### Activity
Take the data below and copy exactly the lines starting at the one with "5 Dersom jeg" and finishing at the one with "15 Har ikke", both included.
───── Recorded data
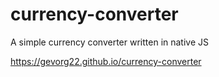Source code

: # currency-converter

A simple currency converter written in native JS

https://gevorg22.github.io/currency-converter
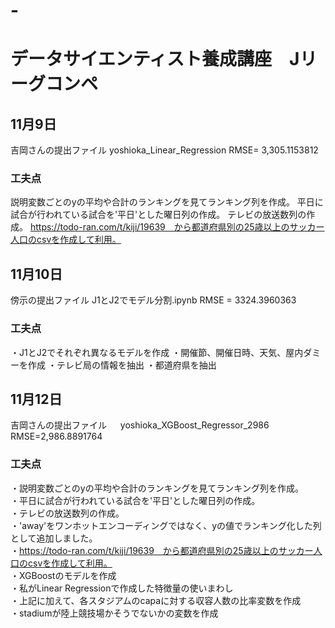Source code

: # -
# データサイエンティスト養成講座　Jリーグコンペ

## 11月9日  
吉岡さんの提出ファイル 
yoshioka_Linear_Regression 
RMSE= 3,305.1153812  

### 工夫点
説明変数ごとのyの平均や合計のランキングを見てランキング列を作成。
平日に試合が行われている試合を'平日'とした曜日列の作成。
テレビの放送数列の作成。
https://todo-ran.com/t/kiji/19639　から都道府県別の25歳以上のサッカー人口のcsvを作成して利用。

## 11月10日
傍示の提出ファイル
J1とJ2でモデル分割.ipynb
RMSE = 3324.3960363

### 工夫点
・J1とJ2でそれぞれ異なるモデルを作成
・開催節、開催日時、天気、屋内ダミーを作成
・テレビ局の情報を抽出
・都道府県を抽出


## 11月12日
吉岡さんの提出ファイル    　
yoshioka_XGBoost_Regressor_2986  
RMSE=2,986.8891764

### 工夫点  
・説明変数ごとのyの平均や合計のランキングを見てランキング列を作成。  
・平日に試合が行われている試合を'平日'とした曜日列の作成。  
・テレビの放送数列の作成。  
・'away'をワンホットエンコーディングではなく、yの値でランキング化した列として追加しました。      
・https://todo-ran.com/t/kiji/19639　から都道府県別の25歳以上のサッカー人口のcsvを作成して利用。  
・XGBoostのモデルを作成  
・私がLinear Regressionで作成した特徴量の使いまわし  
・上記に加えて、各スタジアムのcapaに対する収容人数の比率変数を作成  
・stadiumが陸上競技場かそうでないかの変数を作成  
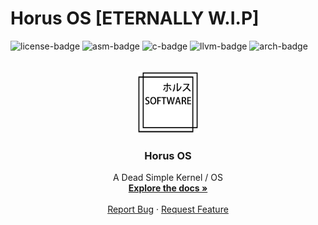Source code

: # Horus OS [ETERNALLY W.I.P]
![license-badge] ![asm-badge] ![c-badge] ![llvm-badge] ![arch-badge]
<!-- PROJECT LOGO -->
<br />
<div align="center">
  <a href="https://github.com/thiago-rezende/horus-os">
    <img src=".github/logo.png" alt="Horus Software Logo" width="100" height="100">
  </a>

  <h3 align="center">Horus OS</h3>
  <p align="center">
    A Dead Simple Kernel / OS
    <br />
    <a href="#how-to-use"><strong>Explore the docs »</strong></a>
    <br />
    <br />
    <a href="https://github.com/thiago-rezende/horus-os/issues">Report Bug</a>
    ·
    <a href="https://github.com/thiago-rezende/horus-os/issues">Request Feature</a>
  </p>
</div>

<!-- Links -->

<!-- Badges -->
[license-badge]: https://img.shields.io/badge/license-MIT-green.svg?style=flat-square
[c-badge]: https://img.shields.io/badge/C-99-blue.svg?style=flat-square
[arch-badge]: https://img.shields.io/badge/Arch-i386-purple.svg?style=flat-square
[llvm-badge]: https://img.shields.io/badge/LLVM-10.0.0-lightgray.svg?style=flat-square
[asm-badge]: https://img.shields.io/badge/Assembly-x86-yellow.svg?style=flat-square
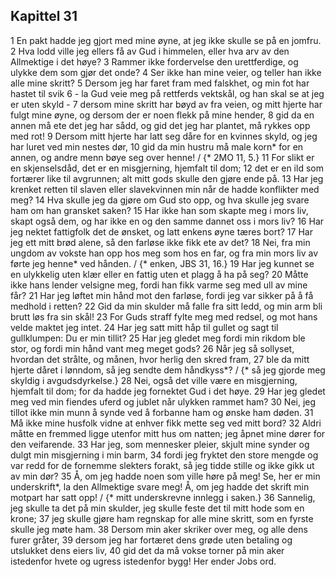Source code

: ## Kapittel 31

1 En pakt hadde jeg gjort med mine øyne, at jeg ikke skulle se på en jomfru.
2 Hva lodd ville jeg ellers få av Gud i himmelen, eller hva arv av den Allmektige i det høye?
3 Rammer ikke fordervelse den urettferdige, og ulykke dem som gjør det onde?
4 Ser ikke han mine veier, og teller han ikke alle mine skritt?
5 Dersom jeg har faret fram med falskhet, og min fot har hastet til svik
6 - la Gud veie meg på rettferds vektskål, og han skal se at jeg er uten skyld -
7 dersom mine skritt har bøyd av fra veien, og mitt hjerte har fulgt mine øyne, og dersom der er noen flekk på mine hender,
8 gid da en annen må ete det jeg har sådd, og gid det jeg har plantet, må rykkes opp med rot!
9 Dersom mitt hjerte har latt seg dåre for en kvinnes skyld, og jeg har luret ved min nestes dør,
10 gid da min hustru må male korn* for en annen, og andre menn bøye seg over henne! / {* 2MO 11, 5.}
11 For slikt er en skjenselsdåd, det er en misgjerning, hjemfalt til dom;
12 det er en ild som fortærer like til avgrunnen; alt mitt gods skulle den gjøre ende på.
13 Har jeg krenket retten til slaven eller slavekvinnen min når de hadde konflikter med meg?
14 Hva skulle jeg da gjøre om Gud sto opp, og hva skulle jeg svare ham om han gransket saken?
15 Har ikke han som skapte meg i mors liv, skapt også dem, og har ikke en og den samme dannet oss i mors liv?
16 Har jeg nektet fattigfolk det de ønsket, og latt enkens øyne tæres bort?
17 Har jeg ett mitt brød alene, så den farløse ikke fikk ete av det?
18 Nei, fra min ungdom av vokste han opp hos meg som hos en far, og fra min mors liv av førte jeg henne* ved hånden. / {* enken, JBS 31, 16.}
19 Har jeg kunnet se en ulykkelig uten klær eller en fattig uten et plagg å ha på seg?
20 Måtte ikke hans lender velsigne meg, fordi han fikk varme seg med ull av mine får?
21 Har jeg løftet min hånd mot den farløse, fordi jeg var sikker på å få medhold i retten?
22 Gid da min skulder må falle fra sitt ledd, og min arm bli brutt løs fra sin skål!
23 For Guds straff fylte meg med redsel, og mot hans velde maktet jeg intet.
24 Har jeg satt mitt håp til gullet og sagt til gullklumpen: Du er min tillit?
25 Har jeg gledet meg fordi min rikdom ble stor, og fordi min hånd vant meg meget gods?
26 Når jeg så sollyset, hvordan det strålte, og månen, hvor herlig den skred fram,
27 ble da mitt hjerte dåret i lønndom, så jeg sendte dem håndkyss*? / {* så jeg gjorde meg skyldig i avgudsdyrkelse.}
28 Nei, også det ville være en misgjerning, hjemfalt til dom; for da hadde jeg fornektet Gud i det høye.
29 Har jeg gledet meg ved min fiendes uferd og jublet når ulykken rammet ham?
30 Nei, jeg tillot ikke min munn å synde ved å forbanne ham og ønske ham døden.
31 Må ikke mine husfolk vidne at enhver fikk mette seg ved mitt bord?
32 Aldri måtte en fremmed ligge utenfor mitt hus om natten; jeg åpnet mine dører for den veifarende.
33 Har jeg, som mennesker pleier, skjult mine synder og dulgt min misgjerning i min barm,
34 fordi jeg fryktet den store mengde og var redd for de fornemme slekters forakt, så jeg tidde stille og ikke gikk ut av min dør?
35 Å, om jeg hadde noen som ville høre på meg! Se, her er min underskrift*, la den Allmektige svare meg! Å, om jeg hadde det skrift min motpart har satt opp! / {* mitt underskrevne innlegg i saken.}
36 Sannelig, jeg skulle ta det på min skulder, jeg skulle feste det til mitt hode som en krone;
37 jeg skulle gjøre ham regnskap for alle mine skritt, som en fyrste skulle jeg møte ham.
38 Dersom min aker skriker over meg, og alle dens furer gråter,
39 dersom jeg har fortæret dens grøde uten betaling og utslukket dens eiers liv,
40 gid det da må vokse torner på min aker istedenfor hvete og ugress istedenfor bygg! Her ender Jobs ord.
──────────
### Answer space
5 Dersom jeg har faret fram med falskhet, og min fot har hastet til svik
6 - la Gud veie meg på rettferds vektskål, og han skal se at jeg er uten skyld -
7 dersom mine skritt har bøyd av fra veien, og mitt hjerte har fulgt mine øyne, og dersom der er noen flekk på mine hender,
8 gid da en annen må ete det jeg har sådd, og gid det jeg har plantet, må rykkes opp med rot!
9 Dersom mitt hjerte har latt seg dåre for en kvinnes skyld, og jeg har luret ved min nestes dør,
10 gid da min hustru må male korn* for en annen, og andre menn bøye seg over henne! / {* 2MO 11, 5.}
11 For slikt er en skjenselsdåd, det er en misgjerning, hjemfalt til dom;
12 det er en ild som fortærer like til avgrunnen; alt mitt gods skulle den gjøre ende på.
13 Har jeg krenket retten til slaven eller slavekvinnen min når de hadde konflikter med meg?
14 Hva skulle jeg da gjøre om Gud sto opp, og hva skulle jeg svare ham om han gransket saken?
15 Har ikke han som skapte meg i mors liv, skapt også dem, og har ikke en og den samme dannet oss i mors liv?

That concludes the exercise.